LAMMEFJORDEN, Denmark - On a recent afternoon on the seashore here about an hour's drive from Copenhagen, the Danish chef Ren Redzepi was up to his knees in weeds. Browsing.

"This is how the Vikings got their vitamin C," he said, plucking a thin blade. "It's called scurvy grass. It has a horseradish tone."

So it did. "So much of what you see here, it's edible," said Mr. Redzepi, who has his staff collect the scurvy grass and sorrel, as well as what he called sea coriander, beach mustard and bellflowers.

All of these make their way into his dishes, along with puffin eggs from Iceland and musk-ox meat from Greenland.

Chef's exotic localism puts Denmark on map

He is omnivorous in his exoticism, but restrictive in his geography. If the Nordic region doesn't yield it, Mr. Redzepi doesn't serve it, with rare exceptions (coffee, say, or chocolate). That approach might well seem a recipe for obscurity, which is what critics predicted for his restaurant, Noma, when it opened in Copenhagen in 2003.

Seven years later, Noma is an international sensation, as is Mr. Redzepi, 32.

On a trip to New York in June to promote his cookbook, "Noma: Time and Place in Nordic Cuisine," to be published in the fall, he was treated like a hero by some of the city's most celebrated chefs.

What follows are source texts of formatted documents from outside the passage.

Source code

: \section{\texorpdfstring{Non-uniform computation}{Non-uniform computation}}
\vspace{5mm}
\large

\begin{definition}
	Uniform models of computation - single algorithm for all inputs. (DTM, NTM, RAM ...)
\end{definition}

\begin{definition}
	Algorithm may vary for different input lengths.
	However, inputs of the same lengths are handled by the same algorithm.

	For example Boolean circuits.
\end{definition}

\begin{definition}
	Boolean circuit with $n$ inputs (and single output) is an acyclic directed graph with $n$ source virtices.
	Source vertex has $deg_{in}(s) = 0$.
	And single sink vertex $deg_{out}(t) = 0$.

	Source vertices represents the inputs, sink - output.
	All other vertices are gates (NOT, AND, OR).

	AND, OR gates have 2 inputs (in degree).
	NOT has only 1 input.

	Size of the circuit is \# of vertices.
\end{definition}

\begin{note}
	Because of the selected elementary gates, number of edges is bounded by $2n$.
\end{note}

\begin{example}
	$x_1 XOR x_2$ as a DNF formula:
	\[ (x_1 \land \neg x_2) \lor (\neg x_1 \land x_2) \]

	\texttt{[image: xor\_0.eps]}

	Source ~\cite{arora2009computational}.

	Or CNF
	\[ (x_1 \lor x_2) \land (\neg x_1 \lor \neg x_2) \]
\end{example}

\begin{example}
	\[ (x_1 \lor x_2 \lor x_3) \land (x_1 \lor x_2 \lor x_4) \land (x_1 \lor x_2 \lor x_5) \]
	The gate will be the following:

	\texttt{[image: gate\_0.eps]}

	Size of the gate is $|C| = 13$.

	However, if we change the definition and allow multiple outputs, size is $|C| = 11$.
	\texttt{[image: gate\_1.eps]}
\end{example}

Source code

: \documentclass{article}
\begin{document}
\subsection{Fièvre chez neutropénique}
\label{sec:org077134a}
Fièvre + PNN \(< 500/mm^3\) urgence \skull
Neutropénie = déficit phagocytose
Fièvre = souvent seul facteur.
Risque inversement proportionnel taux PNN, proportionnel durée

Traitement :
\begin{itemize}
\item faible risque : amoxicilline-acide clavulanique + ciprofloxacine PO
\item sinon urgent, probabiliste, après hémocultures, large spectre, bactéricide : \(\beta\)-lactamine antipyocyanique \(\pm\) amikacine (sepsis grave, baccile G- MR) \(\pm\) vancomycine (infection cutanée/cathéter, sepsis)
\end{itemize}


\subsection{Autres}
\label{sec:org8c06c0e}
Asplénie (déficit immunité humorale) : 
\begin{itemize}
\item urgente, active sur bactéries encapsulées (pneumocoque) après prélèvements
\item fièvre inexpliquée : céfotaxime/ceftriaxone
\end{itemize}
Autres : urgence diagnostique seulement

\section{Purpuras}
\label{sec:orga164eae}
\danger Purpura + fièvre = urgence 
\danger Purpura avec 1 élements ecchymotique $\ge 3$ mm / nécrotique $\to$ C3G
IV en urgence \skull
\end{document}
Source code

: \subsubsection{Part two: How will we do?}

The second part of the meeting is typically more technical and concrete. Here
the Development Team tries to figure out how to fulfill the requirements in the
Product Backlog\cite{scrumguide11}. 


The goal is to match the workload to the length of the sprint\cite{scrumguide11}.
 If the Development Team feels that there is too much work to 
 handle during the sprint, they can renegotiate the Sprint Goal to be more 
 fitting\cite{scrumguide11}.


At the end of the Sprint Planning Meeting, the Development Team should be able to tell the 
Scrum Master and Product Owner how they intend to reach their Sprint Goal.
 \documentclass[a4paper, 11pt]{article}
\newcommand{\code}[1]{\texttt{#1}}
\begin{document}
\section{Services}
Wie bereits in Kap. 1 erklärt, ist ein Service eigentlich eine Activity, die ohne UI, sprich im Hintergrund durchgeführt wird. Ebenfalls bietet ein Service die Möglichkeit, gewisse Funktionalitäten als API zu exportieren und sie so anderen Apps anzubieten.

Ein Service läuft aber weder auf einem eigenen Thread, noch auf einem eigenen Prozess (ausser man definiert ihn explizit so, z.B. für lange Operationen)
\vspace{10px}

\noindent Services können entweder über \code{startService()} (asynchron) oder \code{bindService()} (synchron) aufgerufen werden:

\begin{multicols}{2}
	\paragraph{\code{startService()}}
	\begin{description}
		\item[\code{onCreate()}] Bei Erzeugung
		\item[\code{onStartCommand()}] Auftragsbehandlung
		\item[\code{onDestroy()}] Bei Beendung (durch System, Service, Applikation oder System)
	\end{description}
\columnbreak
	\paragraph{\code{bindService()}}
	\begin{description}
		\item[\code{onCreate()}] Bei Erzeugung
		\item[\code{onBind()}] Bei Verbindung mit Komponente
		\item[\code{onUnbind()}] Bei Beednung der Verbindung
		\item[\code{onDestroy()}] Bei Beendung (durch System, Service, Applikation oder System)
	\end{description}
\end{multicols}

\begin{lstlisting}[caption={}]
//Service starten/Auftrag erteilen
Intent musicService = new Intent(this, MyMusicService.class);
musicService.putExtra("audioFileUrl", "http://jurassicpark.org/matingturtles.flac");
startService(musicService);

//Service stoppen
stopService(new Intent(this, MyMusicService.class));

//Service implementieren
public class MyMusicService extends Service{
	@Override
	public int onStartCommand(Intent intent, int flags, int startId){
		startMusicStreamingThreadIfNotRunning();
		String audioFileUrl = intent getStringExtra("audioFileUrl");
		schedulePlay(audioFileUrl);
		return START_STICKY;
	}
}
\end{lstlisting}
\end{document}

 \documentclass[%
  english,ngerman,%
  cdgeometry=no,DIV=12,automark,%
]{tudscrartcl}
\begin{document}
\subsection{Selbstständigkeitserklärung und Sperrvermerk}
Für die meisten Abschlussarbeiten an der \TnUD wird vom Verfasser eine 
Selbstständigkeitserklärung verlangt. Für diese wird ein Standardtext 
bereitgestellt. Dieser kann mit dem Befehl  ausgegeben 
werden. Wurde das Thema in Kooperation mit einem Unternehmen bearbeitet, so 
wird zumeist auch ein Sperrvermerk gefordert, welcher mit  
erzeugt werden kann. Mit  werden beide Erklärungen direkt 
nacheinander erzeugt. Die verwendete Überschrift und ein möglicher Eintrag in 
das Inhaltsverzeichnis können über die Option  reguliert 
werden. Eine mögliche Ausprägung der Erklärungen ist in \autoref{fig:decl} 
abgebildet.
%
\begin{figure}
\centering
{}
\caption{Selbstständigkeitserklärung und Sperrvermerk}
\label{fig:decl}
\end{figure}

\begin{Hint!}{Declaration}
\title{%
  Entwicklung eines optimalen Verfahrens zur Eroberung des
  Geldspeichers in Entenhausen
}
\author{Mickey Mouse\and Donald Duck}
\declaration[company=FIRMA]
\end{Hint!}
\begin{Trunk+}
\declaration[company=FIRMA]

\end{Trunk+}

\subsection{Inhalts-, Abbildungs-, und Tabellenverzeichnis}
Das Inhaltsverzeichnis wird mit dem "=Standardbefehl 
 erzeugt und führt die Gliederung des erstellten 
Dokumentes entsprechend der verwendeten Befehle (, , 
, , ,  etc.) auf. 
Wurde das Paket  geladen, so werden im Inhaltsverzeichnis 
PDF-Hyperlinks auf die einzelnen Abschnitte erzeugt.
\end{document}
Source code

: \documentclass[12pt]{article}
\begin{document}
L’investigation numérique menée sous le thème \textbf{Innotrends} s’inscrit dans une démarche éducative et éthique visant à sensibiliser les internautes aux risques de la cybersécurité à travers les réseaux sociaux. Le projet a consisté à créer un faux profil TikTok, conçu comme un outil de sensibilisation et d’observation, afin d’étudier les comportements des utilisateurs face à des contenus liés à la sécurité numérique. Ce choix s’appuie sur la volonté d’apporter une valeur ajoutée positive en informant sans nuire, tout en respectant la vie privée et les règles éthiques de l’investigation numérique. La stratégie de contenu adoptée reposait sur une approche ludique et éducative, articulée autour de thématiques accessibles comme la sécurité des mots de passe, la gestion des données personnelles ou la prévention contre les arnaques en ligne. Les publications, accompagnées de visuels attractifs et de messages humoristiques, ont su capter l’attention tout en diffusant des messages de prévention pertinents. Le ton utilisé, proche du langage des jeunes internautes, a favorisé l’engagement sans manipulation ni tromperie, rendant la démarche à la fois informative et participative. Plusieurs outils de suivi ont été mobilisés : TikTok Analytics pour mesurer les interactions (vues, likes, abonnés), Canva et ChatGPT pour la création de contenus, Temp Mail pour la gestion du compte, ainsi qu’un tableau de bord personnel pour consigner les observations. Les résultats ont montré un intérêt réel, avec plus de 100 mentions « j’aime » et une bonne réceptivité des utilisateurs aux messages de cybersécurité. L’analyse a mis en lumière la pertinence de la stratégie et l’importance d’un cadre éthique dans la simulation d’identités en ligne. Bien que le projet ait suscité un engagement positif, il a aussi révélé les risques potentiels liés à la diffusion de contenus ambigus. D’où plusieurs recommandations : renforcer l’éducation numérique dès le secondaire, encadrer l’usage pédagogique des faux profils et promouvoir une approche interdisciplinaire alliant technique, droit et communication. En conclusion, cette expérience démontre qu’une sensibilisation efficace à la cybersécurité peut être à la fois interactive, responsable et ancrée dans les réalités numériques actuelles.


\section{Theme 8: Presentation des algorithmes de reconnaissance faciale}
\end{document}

When he returned to Copenhagen, the visitors included the chefs of two restaurants in Spain with three Michelin stars apiece (Noma has two). An assistant to the chef Jean-Georges Vongerichten called to ask if Mr. Vongerichten and three companions could come for lunch the next day. (They couldn't; Noma books up three months in advance, and only has 12 tables.)

A fair share of the demand and attention flows from Noma's anointment in April as the best restaurant in the world, at least according to a poll of industry professionals.

Denmark isn't Provence or Catalonia, so Mr. Redzepi's culinary accomplishments draw all the more regard for the degree of geographical difficulty built into them.

At Noma, he said, "We're not trying to change the world, and I'm not being judgmental."

He is, instead, acting on the premise that the most special, inimitable contribution a restaurant can make is to serve the food that is freshest and truest to its region, to scour its traditions for ingredients that cooks have stopped using.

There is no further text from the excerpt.